Discussion
An airway stent is an artificial organ that expands and supports the
lumen of the trachea and bronchi, or closes a fistula, in patients with
central airway stenosis. There are 2 types of airway stents currently
available in Japan, i.e., silicone stents and self-expandable metallic
stents [3], and silicone stent implantation is widely accepted as
requiring rigid bronchoscopy under general anesthesia [4].

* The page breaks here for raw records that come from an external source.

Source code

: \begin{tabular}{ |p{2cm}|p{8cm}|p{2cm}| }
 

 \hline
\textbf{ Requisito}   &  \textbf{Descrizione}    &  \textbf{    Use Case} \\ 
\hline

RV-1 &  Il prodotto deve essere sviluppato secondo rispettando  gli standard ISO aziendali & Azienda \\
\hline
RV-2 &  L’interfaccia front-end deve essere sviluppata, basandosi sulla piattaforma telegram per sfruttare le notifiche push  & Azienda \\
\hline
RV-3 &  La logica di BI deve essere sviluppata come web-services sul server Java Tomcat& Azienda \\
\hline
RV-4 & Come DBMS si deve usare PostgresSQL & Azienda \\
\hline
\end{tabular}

In general, anesthesia management for rigid bronchoscopy is performed by
the following 2 methods: one is to maintain the patient’s spontaneous
breathing, and the other is to administer muscle relaxants and perform
controlled breathing. In high-risk patients, such as those with
bronchopleural fistulas, treatment with extracorporeal membrane
oxygenation has been reported [5]. Although there is a study report
that the incidence of hypoxic events was lower in the controlled
breathing group [6], as the silicon cap of the rigid scope head is
removed during the procedure, this may cause apnea in patients
undergoing controlled ventilation. Therefore, at our institution,
anesthesia is managed in most patients while maintaining spontaneous
breathing.
In a report of TIVA assisted by ultrasound-guided SLNB and lidocaine
endotracheal spray for rigid bronchoscopy, stable spontaneous breathing
was maintained during operation without laryngospasm, bucking, or
desaturation, and no perioperative pulmonary or cardiovascular
complications were observed [2]. SLNB is often used in awake
intubation, similar to rigid bronchoscopy. SLNB in awake fiber
intubation is more advantageous than the spray method alone, in terms of
the time required for intubation and patient satisfaction [7]

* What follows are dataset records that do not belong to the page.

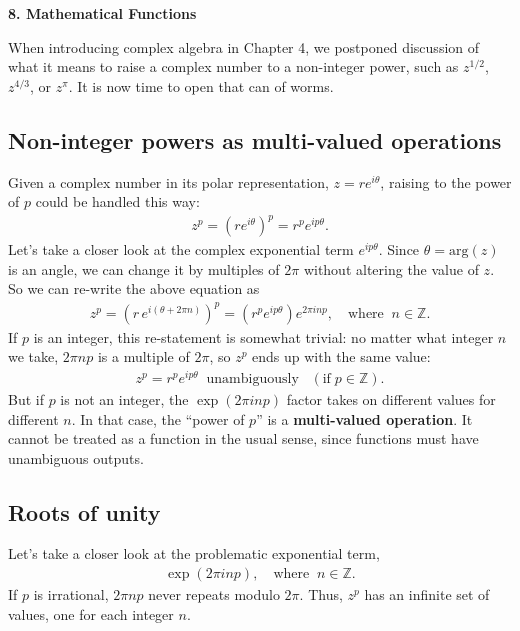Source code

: \documentclass[10pt,a4paper]{article}
\begin{document}
\setcounter{page}{54}

\noindent
{\Large \textbf{8. Mathematical Functions}}
\vskip 0.2in

\label{branch-points-and-branch-cuts}

When introducing complex algebra in Chapter 4, we postponed discussion
of what it means to raise a complex number to a non-integer power,
such as $z^{1/2}$, $z^{4/3}$, or $z^{\pi}$. It is now time to open
that can of worms.

\subsection{Non-integer powers as multi-valued operations}
\label{non-integer-powers-as-multi-valued-operations}

Given a complex number in its polar representation, $z = r
e^{i\theta}$, raising to the power of $p$ could be handled this way:
\begin{align}
  z^p = \left(re^{i\theta}\right)^p = r^p e^{ip\theta}.
\end{align}
Let's take a closer look at the complex exponential term
$e^{ip\theta}$.  Since $\theta = \mathrm{arg}(z)$ is an angle, we can
change it by multiples of $2\pi$ without altering the value of $z$.
So we can re-write the above equation as
\begin{align}
  z^p = \left(r\,e^{i(\theta + 2\pi n)}\right)^p = \left(r^p e^{ip\theta} \right) e^{2\pi i n p}, \quad \mathrm{where}\;\; n\in\mathbb{Z}.
\end{align}
If $p$ is an integer, this re-statement is somewhat trivial: no matter
what integer $n$ we take, $2\pi n p$ is a multiple of $2\pi$, so $z^p$
ends up with the same value:
\begin{align}
  z^p = r^p e^{ip\theta} \;\;\textrm{unambiguously} \;\;\;(\text{if}\;p\in\mathbb{Z}).
\end{align}
But if $p$ is not an integer, the $\exp\left(2 \pi i np\right)$ factor
takes on different values for different $n$. In that case, the ``power
of $p$'' is a \textbf{multi-valued operation}. It cannot be treated as
a function in the usual sense, since functions must have unambiguous
outputs.

\subsection{Roots of unity}\label{roots-of-unity}

Let's take a closer look at the problematic exponential term,
\begin{align}
  \exp\left(2\pi i np\right), \quad\mathrm{where}\;\; n \in \mathbb{Z}.
\end{align}
If $p$ is irrational, $2\pi np$ never repeats modulo $2\pi$. Thus,
$z^p$ has an infinite set of values, one for each integer $n$.
\end{document}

[8]. In the case of awake fiber intubation, similar results were
obtained in patients treated with SLNB and patients treated with
continuous remifentanil alone [9]. SLNB has also been applied
clinically for the treatment of neurogenic cough [10]. In our
institution, SLNB is performed when the following criteria are met:1)
the patient does not complain of respiratory distress in the supine
position, 2) there is no anatomical abnormality in the appearance of the
patient’s neck, and 3) the preoperative ultrasound pre-scan shows a
typical image.
The superior laryngeal nerve is a branch of the vagus nerve, and its
external branch controls cricothyroid muscle movement, and the internal
branch controls the sensation of the laryngeal mucosa above the level of
the vocal cords, including the root of the tongue and the epiglottis
[8, 11, 12]. Therefore, preoperative and intraoperative spraying of
local anesthetic is necessary for anesthesia to suppress the reflex of
the trachea. The superior laryngeal nerve runs posterior to the carotid
artery, passing through the lateral side of the hyoid bone, and the
medial branch passes just below the greater horn of the hyoid bone,
approaching the thyrohyoid muscle with the superior laryngeal artery
[13, 14], and then penetrates the thyrohyoid membrane [12, 15,
16]. Autopsy results have demonstrated that there is a space between
the hyoid bone and the thyroid cartilage, which contains the internal
branch of the superior laryngeal nerve [17]. By placing a linear
ultrasound probe in the parasagittal plane under the jaw, the greater
horn of the hyoid bone, thyroid cartilage, thyrohyoid membrane, and
thyrohyoid muscle can be identified, and the internal branch of the
superior laryngeal nerve is detected between the hyoid bone and thyroid
cartilage[12, 18-20]. Reported complications of SLNB that was
performed blindly include unilateral visual impairment with left facial
numbness and hearing loss [21]. Therefore, SLNB performed under
real-time ultrasound guidance is preferable.
When performing rigid bronchoscopy operation at our institution, we
start anesthesia with dexmedetomidine (0.5–0.7 μg/kg/h) and propofol by
TCI (1.0–2.0 μg/mL) to maintain a sedation level that maintains
spontaneous breathing. In recent years, dexmedetomidine, which is a
central α2-adrenoceptor agonist, has increasingly been
used in postoperative intensive care units for sedation and analgesia
[3]. Dexmedetomidine has also been shown to be useful as a sedative
agent that does not cause respiratory depression [22], and for
maintaining sedation during intubation [23]. It acts on part of the
circuitry that governs natural sleep, and is similar to normal
physiological sleep[24]. Propofol is equally effective, but the risk
of airway obstruction and hypoxic events is higher than for
dexmedetomidine [25].
Regarding anesthesia for rigid bronchoscopy, a combination of TIVA and
SLNB might be enable avoiding the use of opioids and propofol, and
reduce the risk of respiratory depression, but further studies are
needed to confirm its usefulness. The location of the superior laryngeal
nerve can easily be visualized by ultrasound, and the procedure is
simple. Therefore, the combination of TIVA and SLNB may be useful for
achieving balanced anesthesia for rigid bronchoscopy.